News:

MASM32 SDK Description, downloads and other helpful links
MASM32.com New Forum Link
masmforum WebSite

Code Clocking Algorithms

Started by Abel, February 24, 2007, 11:04:22 AM

Previous topic - Next topic

Abel

I've been exploring the title topic and thought a lab report might be of mutual benefit.  Michael has put together several macros, timers.asm and counter2.asm, that provide a starting point and syntax to build upon.  The essential idea is using the RDTSC command to read the time-stamp counter before and after execution of a block of code and infer something from the changes.  One problem I've encountered with this instruction is that, on my P4, values returned are always multiples of 4, reducing precision to 4 clocks for a single measurement.

Serialization, ensuring that all prior commands have been completed before the clock is read, is a related issue.  Convention says to insert a CPUID command before each RDTSC.  There's a 1997 Intel document, rdtscpm1.pdf, that can be found on the web.  For more recent discussion:
http://softwarecommunity.intel.com/isn/Community/en-US/forums/thread/30226599.aspx

Whether or not I use CPUID inside timing loops, results aren't changed with either a P1 or P4 CPU.  With the P4, the instruction burns 450 cycles, a not inconsiderable overhead  and my preference is to comment out the code but have it there for insertion should questions arise.  The 'naked' RDTSCs all follows JNZs and this may circumvent out-of-sequence RDTSC executions.

Multitasking interruptions have been suggested to be one cause for erratic results.  My own experience has been that, running at the lowest priority, erratic results are only encountered for high loop counts where the estimated time is of order milliseconds, commensurate with guesstimates for time-slice quantums.  It's often the case that clock differences of 10K or more can be reproduced to the cycle.  To maximize sensitivity to interruptions, I prefer using the lowest priority (IDLE) to ensure they're not an issue..

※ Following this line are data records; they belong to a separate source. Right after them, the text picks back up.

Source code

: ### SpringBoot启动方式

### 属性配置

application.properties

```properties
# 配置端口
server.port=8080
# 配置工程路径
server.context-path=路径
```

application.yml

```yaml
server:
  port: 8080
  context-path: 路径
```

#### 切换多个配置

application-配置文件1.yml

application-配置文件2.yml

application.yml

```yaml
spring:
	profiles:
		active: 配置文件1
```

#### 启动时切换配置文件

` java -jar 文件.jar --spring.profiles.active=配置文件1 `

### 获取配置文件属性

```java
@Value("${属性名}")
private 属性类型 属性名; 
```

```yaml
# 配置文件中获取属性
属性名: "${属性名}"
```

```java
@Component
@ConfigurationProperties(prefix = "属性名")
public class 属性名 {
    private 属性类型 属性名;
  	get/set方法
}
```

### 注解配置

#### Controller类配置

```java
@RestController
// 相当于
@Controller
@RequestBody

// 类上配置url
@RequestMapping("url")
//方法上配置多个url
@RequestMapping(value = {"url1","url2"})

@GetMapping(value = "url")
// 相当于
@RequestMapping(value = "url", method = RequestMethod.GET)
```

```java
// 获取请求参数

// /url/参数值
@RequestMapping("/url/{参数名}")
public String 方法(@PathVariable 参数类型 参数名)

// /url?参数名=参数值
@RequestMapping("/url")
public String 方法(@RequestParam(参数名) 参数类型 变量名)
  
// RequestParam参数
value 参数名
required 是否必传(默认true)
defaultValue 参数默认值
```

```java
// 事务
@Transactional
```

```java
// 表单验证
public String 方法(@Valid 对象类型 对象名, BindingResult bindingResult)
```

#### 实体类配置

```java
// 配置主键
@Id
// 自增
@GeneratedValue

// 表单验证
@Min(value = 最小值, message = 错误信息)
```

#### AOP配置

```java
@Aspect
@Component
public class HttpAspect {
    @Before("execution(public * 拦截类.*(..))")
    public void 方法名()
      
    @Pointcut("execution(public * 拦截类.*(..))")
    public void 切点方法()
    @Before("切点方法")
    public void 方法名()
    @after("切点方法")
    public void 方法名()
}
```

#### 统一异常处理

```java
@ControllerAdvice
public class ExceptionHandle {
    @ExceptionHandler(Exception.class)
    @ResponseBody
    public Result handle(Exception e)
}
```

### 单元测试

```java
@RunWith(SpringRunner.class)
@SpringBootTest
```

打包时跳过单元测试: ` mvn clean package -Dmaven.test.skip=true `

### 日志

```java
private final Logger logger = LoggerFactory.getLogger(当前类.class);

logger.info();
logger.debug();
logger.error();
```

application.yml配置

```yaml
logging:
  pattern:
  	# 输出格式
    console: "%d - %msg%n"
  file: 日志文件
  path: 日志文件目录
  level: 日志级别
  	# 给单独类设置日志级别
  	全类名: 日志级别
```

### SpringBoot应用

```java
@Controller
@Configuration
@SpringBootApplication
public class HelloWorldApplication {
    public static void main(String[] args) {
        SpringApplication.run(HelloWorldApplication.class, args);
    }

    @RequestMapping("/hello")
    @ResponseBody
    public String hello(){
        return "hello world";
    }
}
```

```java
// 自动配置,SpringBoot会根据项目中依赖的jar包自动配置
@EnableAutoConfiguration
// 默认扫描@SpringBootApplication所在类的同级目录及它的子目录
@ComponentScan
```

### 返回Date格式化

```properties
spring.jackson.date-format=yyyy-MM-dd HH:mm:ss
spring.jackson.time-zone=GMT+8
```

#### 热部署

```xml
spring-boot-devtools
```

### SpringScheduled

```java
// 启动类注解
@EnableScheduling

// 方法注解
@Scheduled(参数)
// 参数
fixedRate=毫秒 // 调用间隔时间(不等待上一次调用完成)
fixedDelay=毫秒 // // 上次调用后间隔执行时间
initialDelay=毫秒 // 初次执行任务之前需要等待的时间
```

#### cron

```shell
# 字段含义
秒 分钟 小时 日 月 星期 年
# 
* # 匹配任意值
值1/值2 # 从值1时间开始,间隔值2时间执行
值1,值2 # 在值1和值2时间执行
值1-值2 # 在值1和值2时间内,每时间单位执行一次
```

If results are to be meaningful, as well as reproducible, they should be independent of:
1.  algorithm
2.  loop repetitions over a significant range
3.  warmup repetitions beyond some minimum count for cache stabilization
4.  process priorities when not time-slice limited

To date I've compared 3 algorithms:
1.  Mean Clocks
    a. Read clock - T1
    b. Execute N empty reference loops and read clock - T2
    c..Read clock - T3
    d. Execute N loops with embedded code and read clock - T4
    e. Calculate [(T4-T3)-(T2-T1)]/N

2.  Minimum Clocks (quad-loops)
   a. Repeat N times:
      1.  Read clock - T1(i)
      2.  Execute 4 empty reference loops and read clock - T2(i)
      3.  If T2(i)-T1(i) < Trmin then Trmin=T2(i)-T1(i)
   b. Repeat N times:
      1.  Read clock - T3(i)
      2.  Execute 4 loops with embedded code and read clock - T4(i)
      3.  If T4(i)-T3(i) < Tcmin then Tcmin=T4(i)-T3(i)
   c. Calculate (Tcmin - Trmin)/4

3.  Adjunct Mean Clocks (quad-loops)
   a. Repeat N times
      1.  Read clock - T1(i)
      2.  Execute 4 empty reference loops and read clock - T2(i)
      3.  Execute 4 loops with embedded code and read clock - T3(i)
      4.  Tadj = sum[ T3(i) - 2*T2(i) + T1(i)]
   b. Calculate Tadj/(4*N)

Because of the 4-clock resolution of the RDTSC instruction, the latter two algorithms were coded with a 4-fold subloop to achieve 1-clock precision.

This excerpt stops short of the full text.